Exercise prompt » The word to look for is "Date". Report every line of the entries below that has it.
** Exercise data follows **
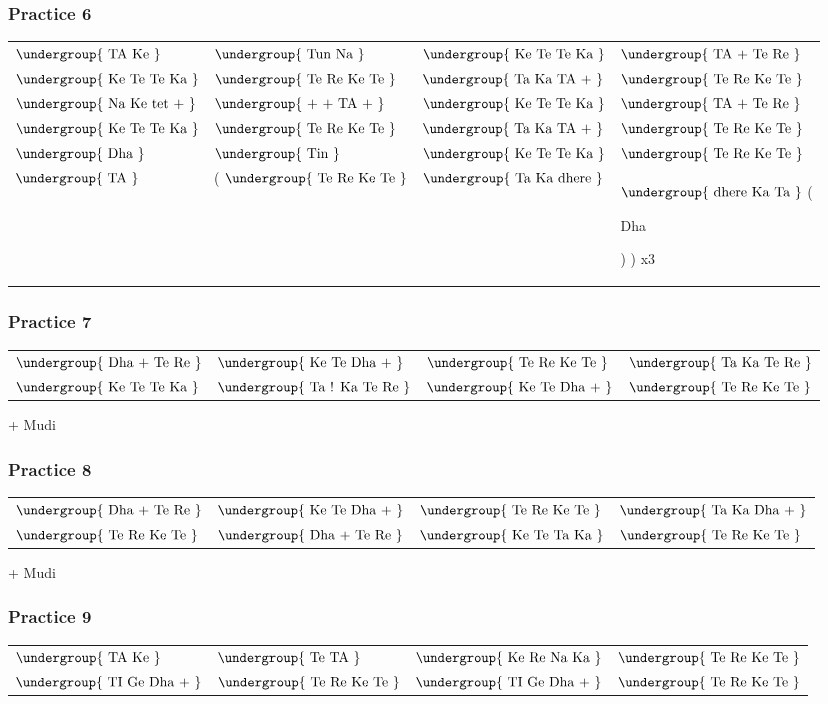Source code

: \documentclass[12pt]{article}
\newcommand{\matra}[1]{$\undergroup{\text{#1}}$}
\newif\ifdoigt
\newcommand{\bol}[2]{%
  \ifdoigt
  \pbox[b]{2cm}
       {\hspace*{\fill}{\scriptsize #2}\\#1}
  \else
      {#1}
  \fi
}%
\def\Go{\bol{Ge}{1}}
\def\K{\bol{Ke}{}}
\def\Ka{\bol{Ka}{}}
\def\Ke{\bol{Ke}{}}
\def\To{\bol{Te}{gn1}}
\def\Ro{\bol{Re}{gn1}}
\def\Tt{\bol{Te}{g3}}
\def\Ta{\bol{Ta}{g3}}
\def\TI{\bol{TI}{gn1}}
\def\Rt{\bol{Re}{g3}}
\def\N{\bol{Na}{k}}
\def\TA{\bol{TA}{k}}
\def\Tu{\bol{Tun}{sn1}}
\def\TIN{\bol{Tin}{gsn4}}
\def\Da{\bol{Dha}{k/2}}
\def\Ka{\bol{Ka}{}}
\def\tet{\bol{tet}{g3}}
\def\dhere{\bol{dhere}{gflapflap}}
\def\cont{\bol{+}{}}
\newcommand{\double}[1]{%
  #1\bol{+}{}
  }%
\def\TRKT{\matra{\Tt \Ro \K \Tt}}
\def\KTTK{\matra{\K \Tt \To \Ka}}
\begin{document}
\subsubsection*{Practice 6}

\begin{tabular}{llll}
  \matra{\TA \Ke} & \matra{\Tu \N} & \KTTK & \matra{\double{\TA}\Tt\Ro} \\
  \KTTK & \TRKT & \matra{\Ta\Ka\double{\TA}} & \TRKT \\
  \matra{\N\Ke\double{\tet}} & \matra{\double{\cont}\double{\TA}} & \KTTK &   \matra{\double{\TA}\Tt\Ro} \\
  \KTTK & \TRKT & \matra{\Ta\Ka\double{\TA}} & \TRKT \\
  \matra{\Da} & \matra{\TIN} & \KTTK & \TRKT \\
  \matra{\TA} & ( \TRKT & \matra{\Ta\Ka\dhere} & \matra{\dhere\Ka\Ta} (\Da) ) x3
\end{tabular}

\subsubsection*{Practice 7}

\begin{tabular}{llll}
  \matra{\double{\Da}\Tt\Ro} & \matra{\K\Tt\double{\Da}} & \TRKT & \matra{\Ta\Ka\Tt\Ro} \\
  \KTTK & \matra{\Ta!\Ka\Tt\Ro} & \matra{\K\Tt\double{\Da}} & \TRKT
\end{tabular}
+ Mudi

\subsubsection*{Practice 8}

\begin{tabular}{llll}
  \matra{\double{\Da}\Tt\Ro} & \matra{\K\Tt\double{\Da}} & \TRKT & \matra{\Ta\Ka\double{\Da}} \\
  \TRKT & \matra{\double{\Da}\Tt\Ro} & \matra{\K\Tt\Ta\Ka}  & \TRKT
\end{tabular}
+ Mudi


\subsubsection*{Practice 9}

\begin{tabular}{llll}
  \matra{\TA\K} & \matra{\Tt\TA} & \matra{\K\Rt\N\Ka} & \TRKT \\
  \matra{\TI\Go\double{\Da}} & \TRKT & \matra{\TI\Go\double{\Da}} & \TRKT
\end{tabular}
\end{document}
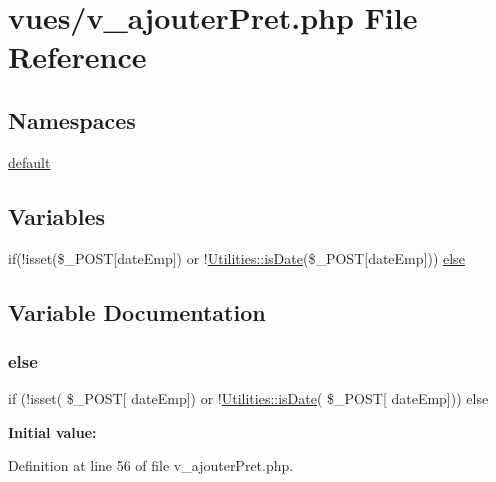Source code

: \hypertarget{v__ajouter_pret_8php}{}\section{vues/v\+\_\+ajouter\+Pret.php File Reference}
\label{v__ajouter_pret_8php}
\subsection*{Namespaces}
\begin{DoxyCompactItemize}
\item 
 \hyperlink{namespacedefault}{default}
\end{DoxyCompactItemize}
\subsection*{Variables}
\begin{DoxyCompactItemize}
\item 
if(!isset(\$\+\_\+\+P\+O\+ST\mbox{[}\textquotesingle{}date\+Emp\textquotesingle{}\mbox{]}) or !\hyperlink{class_utilities_a4151d2b42a0b24dd9fdf6bc3823e6bda}{Utilities\+::is\+Date}(\$\+\_\+\+P\+O\+ST\mbox{[}\textquotesingle{}date\+Emp\textquotesingle{}\mbox{]})) \hyperlink{v__ajouter_pret_8php_a679d2a5fa51df221fbb54e10e6d6fdc5}{else}
\end{DoxyCompactItemize}


\subsection{Variable Documentation}
\mbox{\label{v__ajouter_pret_8php_a679d2a5fa51df221fbb54e10e6d6fdc5}} 
\subsubsection{\texorpdfstring{else}{else}}
{\footnotesize\ttfamily if (!isset( \$\+\_\+\+P\+O\+ST\mbox{[} \textquotesingle{}date\+Emp\textquotesingle{}\mbox{]}) or !\hyperlink{class_utilities_a4151d2b42a0b24dd9fdf6bc3823e6bda}{Utilities\+::is\+Date}( \$\+\_\+\+P\+O\+ST\mbox{[} \textquotesingle{}date\+Emp\textquotesingle{}\mbox{]})) else}

{\bfseries Initial value\+:}


Definition at line 56 of file v\+\_\+ajouter\+Pret.\+php.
** End of Exercise data **
Answer area »
if(!isset(\$\+\_\+\+P\+O\+ST\mbox{[}\textquotesingle{}date\+Emp\textquotesingle{}\mbox{]}) or !\hyperlink{class_utilities_a4151d2b42a0b24dd9fdf6bc3823e6bda}{Utilities\+::is\+Date}(\$\+\_\+\+P\+O\+ST\mbox{[}\textquotesingle{}date\+Emp\textquotesingle{}\mbox{]})) \hyperlink{v__ajouter_pret_8php_a679d2a5fa51df221fbb54e10e6d6fdc5}{else}
{\footnotesize\ttfamily if (!isset( \$\+\_\+\+P\+O\+ST\mbox{[} \textquotesingle{}date\+Emp\textquotesingle{}\mbox{]}) or !\hyperlink{class_utilities_a4151d2b42a0b24dd9fdf6bc3823e6bda}{Utilities\+::is\+Date}( \$\+\_\+\+P\+O\+ST\mbox{[} \textquotesingle{}date\+Emp\textquotesingle{}\mbox{]})) else}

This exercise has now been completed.